Let us first consider a slightly simpler situation. The cartesian product of sets $A$ and $B$ is a set $C$ with two maps $p_1 : C \to A$ and $p_2 : C \to B$ such that ... (familiar condition inserted here). All cartesian products of $A$ and $B$ are canonically isomorphic, and among them there is a particular one, denoted $A \times B$, which is specifically defined as $A \times B = \lbrace\lbrace\lbrace x,y \rbrace, \lbrace y\rbrace\rbrace \mid x \in A \land y \in B\rbrace$.
This is a familiar situation. Often a construction is determined up to canonical isomorphism, but we have a specific one that we can use as an operation, like $(A,B) \mapsto A \times B$ above.

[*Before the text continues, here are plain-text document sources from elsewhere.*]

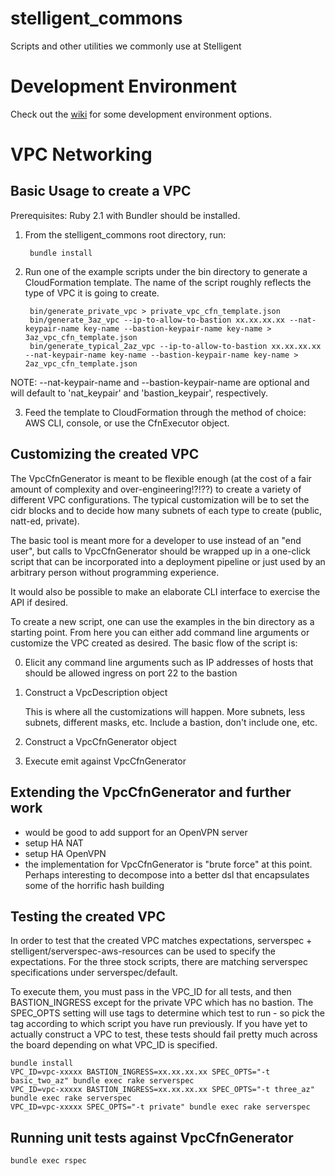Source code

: stelligent_commons
==================

Scripts and other utilities we commonly use at Stelligent


# Development Environment
Check out the [wiki](https://github.com/stelligent/stelligent_commons/wiki/Development-Environment-Setup) for some development environment options.

# VPC Networking

## Basic Usage to create a VPC

Prerequisites: Ruby 2.1 with Bundler should be installed.

1. From the stelligent_commons root directory, run:

        bundle install

2. Run one of the example scripts under the bin directory to generate a CloudFormation template.  The name of the script
   roughly reflects the type of VPC it is going to create.

        bin/generate_private_vpc > private_vpc_cfn_template.json
        bin/generate_3az_vpc --ip-to-allow-to-bastion xx.xx.xx.xx --nat-keypair-name key-name --bastion-keypair-name key-name > 3az_vpc_cfn_template.json
        bin/generate_typical_2az_vpc --ip-to-allow-to-bastion xx.xx.xx.xx --nat-keypair-name key-name --bastion-keypair-name key-name > 2az_vpc_cfn_template.json
NOTE: --nat-keypair-name and --bastion-keypair-name are optional and will default to 'nat_keypair' and 'bastion_keypair', respectively. 

3. Feed the template to CloudFormation through the method of choice: AWS CLI, console, or use the CfnExecutor object.

## Customizing the created VPC

The VpcCfnGenerator is meant to be flexible enough (at the cost of a fair amount of complexity and over-engineering!?!??) to create a variety of different
VPC configurations.  The typical customization will be to set the cidr blocks and to decide how many subnets of each type to
create (public, natt-ed, private).

The basic tool is meant more for a developer to use instead of an "end user", but calls to VpcCfnGenerator
should be wrapped up in a one-click script that can be incorporated into a deployment pipeline or just used by an arbitrary person
without programming experience.

It would also be possible to make an elaborate CLI interface to exercise the API if desired.

To create a new script, one can use the examples in the bin directory as a starting point.  From here you can either add
command line arguments or customize the VPC created as desired.  The basic flow of the script is:

0. Elicit any command line arguments such as IP addresses of hosts that should be allowed ingress on port 22 to the bastion
1. Construct a VpcDescription object

      This is where all the customizations will happen.  More subnets, less subnets, different masks, etc. Include
      a bastion, don't include one, etc.

2. Construct a VpcCfnGenerator object
3. Execute emit against VpcCfnGenerator

## Extending the VpcCfnGenerator and further work

* would be good to add support for an OpenVPN server
* setup HA NAT
* setup HA OpenVPN
* the implementation for VpcCfnGenerator is "brute force" at this point.  Perhaps interesting to decompose into a better dsl that encapsulates some of the horrific hash building

## Testing the created VPC

In order to test that the created VPC matches expectations, serverspec + stelligent/serverspec-aws-resources can be
used to specify the expectations.  For the three stock scripts, there are matching serverspec specifications
under serverspec/default.

To execute them, you must pass in the VPC_ID for all tests, and then BASTION_INGRESS except for the private VPC which has no bastion.
The SPEC_OPTS setting will use tags to determine which test to run - so pick the tag according to which script you have run previously.
If you have yet to actually construct a VPC to test, these tests should fail pretty much across the board depending on
what VPC_ID is specified.

    bundle install
    VPC_ID=vpc-xxxxx BASTION_INGRESS=xx.xx.xx.xx SPEC_OPTS="-t basic_two_az" bundle exec rake serverspec
    VPC_ID=vpc-xxxxx BASTION_INGRESS=xx.xx.xx.xx SPEC_OPTS="-t three_az" bundle exec rake serverspec
    VPC_ID=vpc-xxxxx SPEC_OPTS="-t private" bundle exec rake serverspec

## Running unit tests against VpcCfnGenerator
    bundle exec rspec


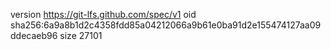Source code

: version https://git-lfs.github.com/spec/v1
oid sha256:6a9a8b1d2c4358fdd85a04212066a9b61e0ba91d2e155474127aa09ddecaeb96
size 27101
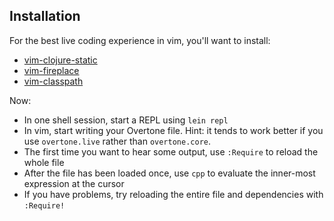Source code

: ## Installation

For the best live coding experience in vim, you'll want to install:

* [vim-clojure-static](https://github.com/guns/vim-clojure-static)
* [vim-fireplace](https://github.com/tpope/vim-fireplace)
* [vim-classpath](https://github.com/tpope/vim-classpath)

Now:

* In one shell session, start a REPL using `lein repl`
* In vim, start writing your Overtone file. Hint: it tends to work better if you use `overtone.live` rather than `overtone.core`.
* The first time you want to hear some output, use `:Require` to reload the whole file
* After the file has been loaded once, use `cpp` to evaluate the inner-most expression at the cursor
* If you have problems, try reloading the entire file and dependencies with `:Require!`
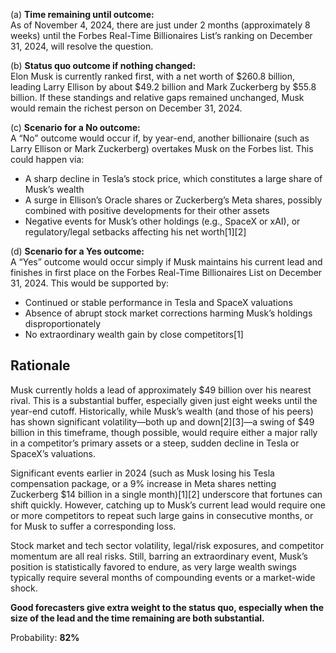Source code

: (a) **Time remaining until outcome:**  
As of November 4, 2024, there are just under 2 months (approximately 8 weeks) until the Forbes Real-Time Billionaires List’s ranking on December 31, 2024, will resolve the question.

(b) **Status quo outcome if nothing changed:**  
Elon Musk is currently ranked first, with a net worth of $260.8 billion, leading Larry Ellison by about $49.2 billion and Mark Zuckerberg by $55.8 billion. If these standings and relative gaps remained unchanged, Musk would remain the richest person on December 31, 2024.

(c) **Scenario for a No outcome:**  
A “No” outcome would occur if, by year-end, another billionaire (such as Larry Ellison or Mark Zuckerberg) overtakes Musk on the Forbes list. This could happen via:
- A sharp decline in Tesla’s stock price, which constitutes a large share of Musk’s wealth
- A surge in Ellison’s Oracle shares or Zuckerberg’s Meta shares, possibly combined with positive developments for their other assets
- Negative events for Musk’s other holdings (e.g., SpaceX or xAI), or regulatory/legal setbacks affecting his net worth[1][2]

(d) **Scenario for a Yes outcome:**  
A “Yes” outcome would occur simply if Musk maintains his current lead and finishes in first place on the Forbes Real-Time Billionaires List on December 31, 2024. This would be supported by:
- Continued or stable performance in Tesla and SpaceX valuations
- Absence of abrupt stock market corrections harming Musk’s holdings disproportionately
- No extraordinary wealth gain by close competitors[1]

## Rationale

Musk currently holds a lead of approximately $49 billion over his nearest rival. This is a substantial buffer, especially given just eight weeks until the year-end cutoff. Historically, while Musk’s wealth (and those of his peers) has shown significant volatility—both up and down[2][3]—a swing of $49 billion in this timeframe, though possible, would require either a major rally in a competitor’s primary assets or a steep, sudden decline in Tesla or SpaceX’s valuations.

Significant events earlier in 2024 (such as Musk losing his Tesla compensation package, or a 9% increase in Meta shares netting Zuckerberg $14 billion in a single month)[1][2] underscore that fortunes can shift quickly. However, catching up to Musk’s current lead would require one or more competitors to repeat such large gains in consecutive months, or for Musk to suffer a corresponding loss.

Stock market and tech sector volatility, legal/risk exposures, and competitor momentum are all real risks. Still, barring an extraordinary event, Musk’s position is statistically favored to endure, as very large wealth swings typically require several months of compounding events or a market-wide shock.

**Good forecasters give extra weight to the status quo, especially when the size of the lead and the time remaining are both substantial.**

Probability: **82%**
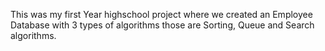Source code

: This was my first Year highschool project where we created an Employee Database with 3 types of algorithms those are Sorting, Queue and Search algorithms.
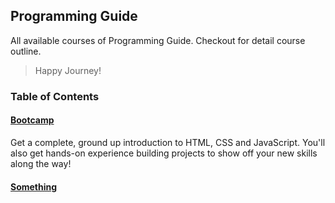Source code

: ## Programming Guide
All available courses of Programming Guide. Checkout for detail course outline. 

> Happy Journey!

### Table of Contents
#### [Bootcamp](bootcamp/README.md)
Get a complete, ground up introduction to HTML, CSS and JavaScript. You'll also get hands-on experience building projects to show off your new skills along the way!

#### [Something](bootcamp/README.md)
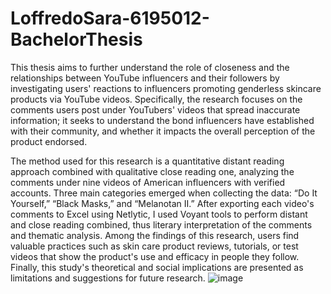 # LoffredoSara-6195012-BachelorThesis

This thesis aims to further understand the role of closeness and the relationships between YouTube influencers and their followers by investigating users' reactions to influencers promoting genderless skincare products via YouTube videos. Specifically, the research focuses on the comments users post under YouTubers' videos that spread inaccurate information; it seeks to understand the bond influencers have established with their community, and whether it impacts the overall perception of the product endorsed.

The method used for this research is a quantitative distant reading approach combined with qualitative close reading one, analyzing the comments under nine videos of American influencers with verified accounts. Three main categories emerged when collecting the data: “Do It Yourself,” “Black Masks,” and “Melanotan II.” After exporting each video's comments to Excel using Netlytic, I used Voyant tools to perform distant and close reading combined, thus literary interpretation of the comments and thematic analysis. Among the findings of this research, users find valuable practices such as skin care product reviews, tutorials, or test videos that show the product's use and efficacy in people they follow. Finally, this study's theoretical and social implications are presented as limitations and suggestions for future research. 
![image](https://user-images.githubusercontent.com/107943274/175016638-87339ffb-9310-48db-b7bc-54b607ea67e8.png)
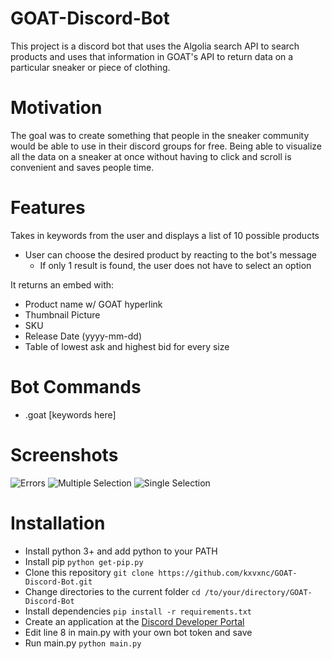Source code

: # GOAT-Discord-Bot
This project is a discord bot that uses the Algolia search API to search products and uses that information in GOAT's API to return data on a particular sneaker or piece of clothing.

# Motivation
The goal was to create something that people in the sneaker community would be able to use in their discord groups for free. Being able to visualize all the data on a sneaker at once without having to click and scroll is convenient and saves people time.

# Features
Takes in keywords from the user and displays a list of 10 possible products
- User can choose the desired product by reacting to the bot's message
  - If only 1 result is found, the user does not have to select an option

It returns an embed with:
- Product name w/ GOAT hyperlink
- Thumbnail Picture
- SKU
- Release Date (yyyy-mm-dd)
- Table of lowest ask and highest bid for every size

# Bot Commands
- .goat [keywords here]

# Screenshots
![Errors](https://github.com/kxvxnc/images/blob/master/goaterrors.PNG)
![Multiple Selection](https://github.com/kxvxnc/images/blob/master/goatmulti.PNG)
![Single Selection](https://github.com/kxvxnc/images/blob/master/goatsingle.PNG)

# Installation
- Install python 3+ and add python to your PATH
- Install pip `python get-pip.py`
- Clone this repository `git clone https://github.com/kxvxnc/GOAT-Discord-Bot.git`
- Change directories to the current folder `cd /to/your/directory/GOAT-Discord-Bot`
- Install dependencies `pip install -r requirements.txt`
- Create an application at the [Discord Developer Portal](https://discord.com/developers/applications)
- Edit line 8 in main.py with your own bot token and save
- Run main.py `python main.py`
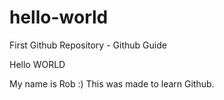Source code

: # hello-world
First Github Repository - Github Guide

Hello WORLD

My name is Rob :)
This was made to learn Github.
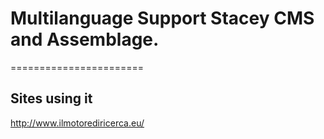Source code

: # Multilanguage Support Stacey CMS and Assemblage.
=======================

## Sites using it

http://www.ilmotorediricerca.eu/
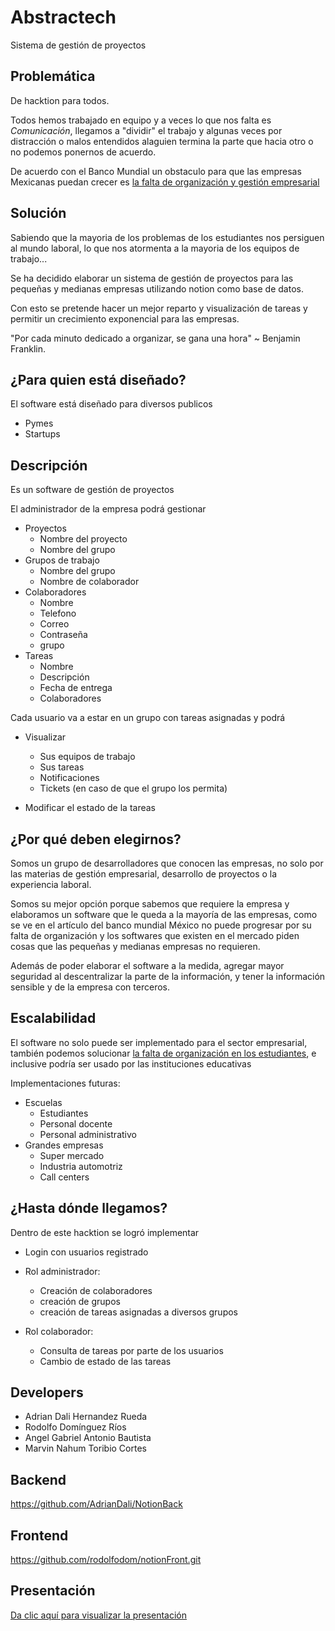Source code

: 
# Abstractech

Sistema de gestión de proyectos

## Problemática

De hacktion para todos.

Todos hemos trabajado en equipo y a veces lo que nos falta es *Comunicación*, llegamos a "dividir" el trabajo y algunas veces por distracción o malos entendidos alaguien termina la parte que hacia otro o no podemos ponernos de acuerdo.

De acuerdo con el Banco Mundial un obstaculo para que las empresas Mexicanas puedan crecer es [la falta de organización y gestión empresarial](https://www.bancomundial.org/es/news/press-release/2022/03/16/la-falta-de-recursos-para-las-empresas-han-impedido-el-crecimiento-de-la-productividad)



## Solución

Sabiendo que la mayoria de los problemas de los estudiantes nos persiguen al mundo laboral, lo que nos atormenta a la mayoria de los equipos de trabajo...

Se ha decidido elaborar un sistema de gestión de proyectos para las pequeñas y medianas empresas utilizando notion como base de datos.

Con esto se pretende hacer un mejor reparto y visualización de tareas y permitir un crecimiento exponencial para las empresas.

"Por cada minuto dedicado a organizar, se gana una hora" ~ Benjamin Franklin.


## ¿Para quien está diseñado?

El software está diseñado para diversos publicos

* Pymes 
* Startups





## Descripción
Es un software de gestión de proyectos 

El administrador de la empresa podrá gestionar

* Proyectos 
    * Nombre del proyecto 
    * Nombre del grupo
* Grupos de trabajo
    * Nombre del grupo 
    * Nombre de colaborador
* Colaboradores
    * Nombre 
    * Telefono 
    * Correo
    * Contraseña
    * grupo
* Tareas
    * Nombre
    * Descripción
    * Fecha de entrega
    * Colaboradores


Cada usuario va a estar en un grupo con tareas asignadas y podrá
* Visualizar 
    * Sus equipos de trabajo
    * Sus tareas
    * Notificaciones
    * Tickets (en caso de que el grupo los permita)
    
* Modificar el estado de la tareas







## ¿Por qué deben elegirnos?

Somos un grupo de desarrolladores que conocen las empresas, no solo por las materias de gestión empresarial, desarrollo de proyectos o la experiencia laboral.

Somos su mejor opción porque sabemos que requiere la empresa y elaboramos un software que le queda a la mayoría de las empresas, como se ve en el artículo del banco mundial México no puede progresar por su falta de organización y los softwares que existen en el mercado piden cosas que las pequeñas y medianas empresas no requieren.

Además de poder elaborar el software a la medida, agregar mayor seguridad al descentralizar la parte de la información, y tener la información sensible y de la empresa con terceros.





## Escalabilidad

El software no solo puede ser implementado para el sector empresarial, también podemos solucionar  [la falta de organización en los estudiantes](https://www.uag.mx/es/mediaHub/falta-de-organizacion-causa-de-bajo-desempeno-en-el-aprendizaje/2022-08), e inclusive podría ser usado por las instituciones educativas

Implementaciones futuras:

* Escuelas
    * Estudiantes
    * Personal docente
    * Personal administrativo
* Grandes empresas
    * Super mercado
    * Industria automotriz
    * Call centers


## ¿Hasta dónde llegamos?

Dentro de este hacktion se logró implementar
* Login con usuarios registrado

* Rol administrador: 
    * Creación de colaboradores
    * creación de grupos
    * creación de tareas asignadas a diversos grupos

* Rol colaborador:
    * Consulta de tareas por parte de los usuarios
    * Cambio de estado de las tareas


## Developers

* Adrian Dali Hernandez Rueda
* Rodolfo Domínguez Ríos
* Angel Gabriel Antonio Bautista
* Marvin Nahum Toribio Cortes 



## Backend
https://github.com/AdrianDali/NotionBack
## Frontend
https://github.com/rodolfodom/notionFront.git


## Presentación


[Da clic aquí para visualizar la presentación](https://www.canva.com/design/DAGKNliqVlo/EPcYNJexkFzxfYzkAhkSLA/edit?utm_content=DAGKNliqVlo&utm_campaign=designshare&utm_medium=link2&utm_source=sharebutton)

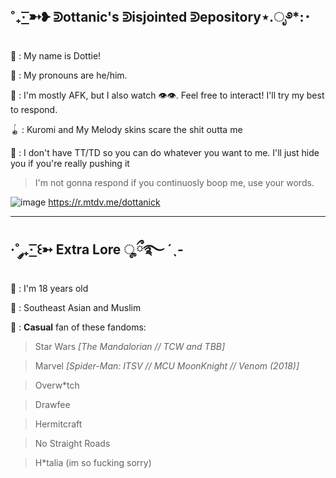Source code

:˚₊· ͟͟͞͞➳❥ ᕲottanic's ᕲisjointed ᕲepository⋆.ೃ࿔*:･
-------------------------------------------------------------------------------------------------------------------
🐙 : My name is Dottie!

🥩 : My pronouns are he/him.

🍣 : I'm mostly AFK, but I also watch :eye::eye:. Feel free to interact! I'll try my best to respond.

🪀 : Kuromi and My Melody skins scare the shit outta me

🦀 : I don't have TT/TD so you can do whatever you want to me. I'll just hide you if you're really pushing it
> I'm not gonna respond if you continuosly boop me, use your words.

![image](https://user-images.githubusercontent.com/102858874/209373591-b53d9174-fee9-4889-937f-273988e5c3b8.png)
https://r.mtdv.me/dottanick

------------------------------------------------------------------------------------------------------------------------
·˚ ༘₊· ͟͟͞͞꒰➳ Extra Lore ೄྀ࿐ ˊˎ-
------------------------------------------------------------------------------------------------------------------------

🦑 : I'm 18 years old

🧶 : Southeast Asian and Muslim

🏩 : **Casual** fan of these fandoms:
> Star Wars *[The Mandalorian // TCW and TBB]*

> Marvel *[Spider-Man: ITSV // MCU MoonKnight // Venom (2018)]*

> Overw*tch

> Drawfee

> Hermitcraft

> No Straight Roads

> H*talia (im so fucking sorry)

Awodey does the same thing in his book. "Being a pullback" is a property, but we can turn it into structure, i.e., an operation which takes a pair of arrows $f : A \to C$ and $g : B \to C$ and gives a pullback square. You may wonder whether there always is such an operation. If you believe in the axiom of choice then the answer is positive, because we may always choose particular pullbacks among the canonically isomorphic ones. In concrete examples you will usually find chosen pullbacks easily, so this is not problematic.
There is a small catch. While for $h : A \to B$ it is the case that $h^{*}$ is a functor from $\mathcal{C}/B$ to $\mathcal{C}/A$, the assignment $h \mapsto h^\ast$ tends to be a "functor up to isomorphism" only. This is so because composition of chosen pullbacks need not be a chosen pullback (but is canonically isomprhic to it).